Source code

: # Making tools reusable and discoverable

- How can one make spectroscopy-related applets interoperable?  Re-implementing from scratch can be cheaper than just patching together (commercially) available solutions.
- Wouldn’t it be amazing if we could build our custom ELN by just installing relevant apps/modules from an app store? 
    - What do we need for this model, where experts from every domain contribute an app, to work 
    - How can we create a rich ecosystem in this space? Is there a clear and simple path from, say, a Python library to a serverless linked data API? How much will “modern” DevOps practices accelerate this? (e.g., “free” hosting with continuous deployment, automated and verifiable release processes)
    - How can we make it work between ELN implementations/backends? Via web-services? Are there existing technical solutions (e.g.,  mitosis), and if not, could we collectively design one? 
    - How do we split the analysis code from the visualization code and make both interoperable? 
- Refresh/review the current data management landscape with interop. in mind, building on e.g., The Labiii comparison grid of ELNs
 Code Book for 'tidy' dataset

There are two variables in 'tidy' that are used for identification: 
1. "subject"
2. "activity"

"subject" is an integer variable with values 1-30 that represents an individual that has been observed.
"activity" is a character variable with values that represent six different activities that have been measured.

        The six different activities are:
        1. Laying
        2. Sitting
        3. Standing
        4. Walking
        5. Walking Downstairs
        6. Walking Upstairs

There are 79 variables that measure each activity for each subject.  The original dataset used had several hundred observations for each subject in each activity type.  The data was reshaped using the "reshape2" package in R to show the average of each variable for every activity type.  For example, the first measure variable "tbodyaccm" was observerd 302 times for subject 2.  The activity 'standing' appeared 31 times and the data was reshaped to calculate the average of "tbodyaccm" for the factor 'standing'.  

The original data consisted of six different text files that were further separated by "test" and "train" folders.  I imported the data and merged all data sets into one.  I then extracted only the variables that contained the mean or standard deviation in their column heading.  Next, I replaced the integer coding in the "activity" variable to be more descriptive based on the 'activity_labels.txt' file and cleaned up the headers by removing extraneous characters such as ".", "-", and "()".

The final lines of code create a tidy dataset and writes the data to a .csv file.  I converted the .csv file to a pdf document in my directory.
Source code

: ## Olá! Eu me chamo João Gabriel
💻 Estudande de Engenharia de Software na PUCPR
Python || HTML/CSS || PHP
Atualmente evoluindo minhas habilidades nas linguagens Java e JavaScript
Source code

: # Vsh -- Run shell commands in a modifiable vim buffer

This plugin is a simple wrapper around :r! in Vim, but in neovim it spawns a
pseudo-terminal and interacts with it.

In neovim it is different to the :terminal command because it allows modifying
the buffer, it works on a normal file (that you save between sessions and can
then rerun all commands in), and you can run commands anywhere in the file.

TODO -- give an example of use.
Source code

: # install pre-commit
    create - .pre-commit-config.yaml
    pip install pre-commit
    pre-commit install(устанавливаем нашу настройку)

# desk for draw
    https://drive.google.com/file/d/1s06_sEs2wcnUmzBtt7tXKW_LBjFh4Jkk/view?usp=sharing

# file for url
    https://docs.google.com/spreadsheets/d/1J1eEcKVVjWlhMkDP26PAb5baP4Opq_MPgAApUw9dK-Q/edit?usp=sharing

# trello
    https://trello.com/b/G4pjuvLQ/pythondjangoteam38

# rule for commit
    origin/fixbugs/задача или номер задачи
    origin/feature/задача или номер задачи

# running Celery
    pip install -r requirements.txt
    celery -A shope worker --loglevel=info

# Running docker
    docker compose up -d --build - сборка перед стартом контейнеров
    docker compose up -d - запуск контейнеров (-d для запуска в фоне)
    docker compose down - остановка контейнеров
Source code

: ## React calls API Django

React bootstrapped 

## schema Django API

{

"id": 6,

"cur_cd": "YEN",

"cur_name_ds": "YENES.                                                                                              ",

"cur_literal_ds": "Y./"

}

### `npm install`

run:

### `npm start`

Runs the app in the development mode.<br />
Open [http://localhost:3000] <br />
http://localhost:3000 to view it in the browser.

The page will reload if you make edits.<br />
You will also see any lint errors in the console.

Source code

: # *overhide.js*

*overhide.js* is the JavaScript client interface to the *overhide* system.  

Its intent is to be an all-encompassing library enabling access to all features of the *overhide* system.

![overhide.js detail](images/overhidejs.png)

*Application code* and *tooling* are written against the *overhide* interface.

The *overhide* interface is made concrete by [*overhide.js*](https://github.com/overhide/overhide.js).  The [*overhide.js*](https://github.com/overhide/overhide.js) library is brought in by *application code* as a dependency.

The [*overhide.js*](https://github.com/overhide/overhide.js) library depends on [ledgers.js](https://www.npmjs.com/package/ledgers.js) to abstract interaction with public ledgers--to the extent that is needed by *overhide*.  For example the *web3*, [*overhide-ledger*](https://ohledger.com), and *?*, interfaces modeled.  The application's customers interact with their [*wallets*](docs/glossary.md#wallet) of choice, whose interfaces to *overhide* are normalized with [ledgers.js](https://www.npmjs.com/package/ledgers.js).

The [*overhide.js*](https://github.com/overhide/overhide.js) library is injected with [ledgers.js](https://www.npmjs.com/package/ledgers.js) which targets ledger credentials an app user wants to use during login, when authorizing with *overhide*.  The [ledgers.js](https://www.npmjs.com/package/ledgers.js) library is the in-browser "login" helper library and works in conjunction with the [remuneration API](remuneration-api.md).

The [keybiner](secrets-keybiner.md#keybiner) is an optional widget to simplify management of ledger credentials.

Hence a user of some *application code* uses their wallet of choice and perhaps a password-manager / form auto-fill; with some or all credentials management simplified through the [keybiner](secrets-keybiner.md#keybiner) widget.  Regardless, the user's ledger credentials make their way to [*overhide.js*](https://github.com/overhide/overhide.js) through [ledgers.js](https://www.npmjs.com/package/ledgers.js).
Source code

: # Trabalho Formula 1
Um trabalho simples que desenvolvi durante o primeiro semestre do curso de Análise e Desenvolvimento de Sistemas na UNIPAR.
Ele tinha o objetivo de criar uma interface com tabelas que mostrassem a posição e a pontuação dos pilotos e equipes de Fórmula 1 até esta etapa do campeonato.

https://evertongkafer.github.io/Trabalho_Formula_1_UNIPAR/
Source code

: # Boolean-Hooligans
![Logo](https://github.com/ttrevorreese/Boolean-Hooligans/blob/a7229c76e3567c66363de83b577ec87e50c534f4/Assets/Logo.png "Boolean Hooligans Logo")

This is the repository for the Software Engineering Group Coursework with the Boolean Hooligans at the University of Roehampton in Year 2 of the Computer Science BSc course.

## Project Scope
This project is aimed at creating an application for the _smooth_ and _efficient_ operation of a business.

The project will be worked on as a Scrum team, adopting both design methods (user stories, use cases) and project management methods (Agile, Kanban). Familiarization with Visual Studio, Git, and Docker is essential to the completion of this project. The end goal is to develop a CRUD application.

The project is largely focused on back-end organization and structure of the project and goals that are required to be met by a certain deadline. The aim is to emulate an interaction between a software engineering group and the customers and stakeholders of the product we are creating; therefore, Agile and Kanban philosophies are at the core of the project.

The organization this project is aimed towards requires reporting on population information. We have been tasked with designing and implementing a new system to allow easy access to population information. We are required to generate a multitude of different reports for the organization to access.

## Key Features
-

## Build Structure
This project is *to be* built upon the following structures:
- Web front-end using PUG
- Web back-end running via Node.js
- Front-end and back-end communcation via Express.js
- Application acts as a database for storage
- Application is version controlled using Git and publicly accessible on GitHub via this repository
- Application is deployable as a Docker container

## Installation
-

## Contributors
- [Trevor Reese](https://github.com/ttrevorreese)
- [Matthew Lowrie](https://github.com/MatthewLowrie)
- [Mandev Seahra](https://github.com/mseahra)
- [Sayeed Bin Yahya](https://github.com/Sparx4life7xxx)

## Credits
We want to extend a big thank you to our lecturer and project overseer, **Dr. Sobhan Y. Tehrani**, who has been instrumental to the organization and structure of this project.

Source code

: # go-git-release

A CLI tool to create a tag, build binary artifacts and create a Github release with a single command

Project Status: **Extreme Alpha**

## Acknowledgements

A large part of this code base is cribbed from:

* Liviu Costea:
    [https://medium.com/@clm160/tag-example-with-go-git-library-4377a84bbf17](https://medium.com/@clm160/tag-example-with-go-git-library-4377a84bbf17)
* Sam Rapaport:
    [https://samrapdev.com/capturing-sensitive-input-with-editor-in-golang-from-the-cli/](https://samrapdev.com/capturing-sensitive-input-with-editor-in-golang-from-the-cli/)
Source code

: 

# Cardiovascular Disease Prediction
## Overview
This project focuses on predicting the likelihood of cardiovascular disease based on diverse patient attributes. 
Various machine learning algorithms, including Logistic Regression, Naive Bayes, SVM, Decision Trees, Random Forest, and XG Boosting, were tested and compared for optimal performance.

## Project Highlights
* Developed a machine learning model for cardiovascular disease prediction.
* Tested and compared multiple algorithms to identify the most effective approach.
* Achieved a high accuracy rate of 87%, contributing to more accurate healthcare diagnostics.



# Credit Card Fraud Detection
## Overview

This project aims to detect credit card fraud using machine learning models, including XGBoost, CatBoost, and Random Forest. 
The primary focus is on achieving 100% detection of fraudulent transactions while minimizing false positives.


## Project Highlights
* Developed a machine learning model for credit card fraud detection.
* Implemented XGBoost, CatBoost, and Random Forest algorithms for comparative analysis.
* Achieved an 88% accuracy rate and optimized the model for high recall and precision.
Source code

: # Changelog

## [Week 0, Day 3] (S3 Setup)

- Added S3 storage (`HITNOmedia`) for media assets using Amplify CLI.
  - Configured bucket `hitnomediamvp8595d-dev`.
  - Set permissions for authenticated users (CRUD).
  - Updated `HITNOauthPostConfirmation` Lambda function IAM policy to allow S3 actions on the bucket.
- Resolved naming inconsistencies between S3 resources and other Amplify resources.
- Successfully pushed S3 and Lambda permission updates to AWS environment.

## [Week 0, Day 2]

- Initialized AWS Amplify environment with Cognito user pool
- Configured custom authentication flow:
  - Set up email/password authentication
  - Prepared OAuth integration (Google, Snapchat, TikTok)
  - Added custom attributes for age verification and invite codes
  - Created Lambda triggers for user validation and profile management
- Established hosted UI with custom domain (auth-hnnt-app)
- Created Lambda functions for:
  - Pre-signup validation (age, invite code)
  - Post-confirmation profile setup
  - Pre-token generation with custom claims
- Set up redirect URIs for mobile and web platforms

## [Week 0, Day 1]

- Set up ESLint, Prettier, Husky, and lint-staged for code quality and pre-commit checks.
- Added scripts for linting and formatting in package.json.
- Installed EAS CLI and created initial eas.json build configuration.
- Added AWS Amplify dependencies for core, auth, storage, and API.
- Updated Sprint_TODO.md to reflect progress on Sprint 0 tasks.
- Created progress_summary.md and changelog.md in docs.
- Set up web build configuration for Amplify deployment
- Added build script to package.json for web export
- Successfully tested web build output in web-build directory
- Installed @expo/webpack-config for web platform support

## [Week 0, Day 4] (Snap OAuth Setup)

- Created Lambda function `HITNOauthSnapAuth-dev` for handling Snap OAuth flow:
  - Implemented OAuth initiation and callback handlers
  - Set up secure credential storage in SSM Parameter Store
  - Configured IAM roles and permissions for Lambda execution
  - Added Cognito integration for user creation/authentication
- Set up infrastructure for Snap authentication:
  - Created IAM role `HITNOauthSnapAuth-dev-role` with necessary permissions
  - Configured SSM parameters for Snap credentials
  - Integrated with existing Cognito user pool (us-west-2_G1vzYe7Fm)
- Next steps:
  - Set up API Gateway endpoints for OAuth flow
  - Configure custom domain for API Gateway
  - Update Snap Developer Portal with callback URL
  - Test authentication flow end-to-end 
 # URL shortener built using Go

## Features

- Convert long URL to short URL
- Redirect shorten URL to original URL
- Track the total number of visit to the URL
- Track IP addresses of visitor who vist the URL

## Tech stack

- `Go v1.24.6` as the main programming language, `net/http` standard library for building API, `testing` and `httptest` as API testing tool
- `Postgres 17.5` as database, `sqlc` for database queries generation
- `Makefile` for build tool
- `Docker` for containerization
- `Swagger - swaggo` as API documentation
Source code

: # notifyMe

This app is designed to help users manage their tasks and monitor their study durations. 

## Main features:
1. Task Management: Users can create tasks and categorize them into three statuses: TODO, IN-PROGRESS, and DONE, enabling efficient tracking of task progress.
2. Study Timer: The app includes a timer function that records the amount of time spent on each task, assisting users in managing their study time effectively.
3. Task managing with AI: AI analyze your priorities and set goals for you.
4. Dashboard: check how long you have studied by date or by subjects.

--- What the exercise asks ---
Given the records above, restate word for word only the lines starting at the one with "- Convert long URL to short URL" and ending at the one with "## Tech stack".

--- Output of the exercise ---
- Convert long URL to short URL
- Redirect shorten URL to original URL
- Track the total number of visit to the URL
- Track IP addresses of visitor who vist the URL

## Tech stack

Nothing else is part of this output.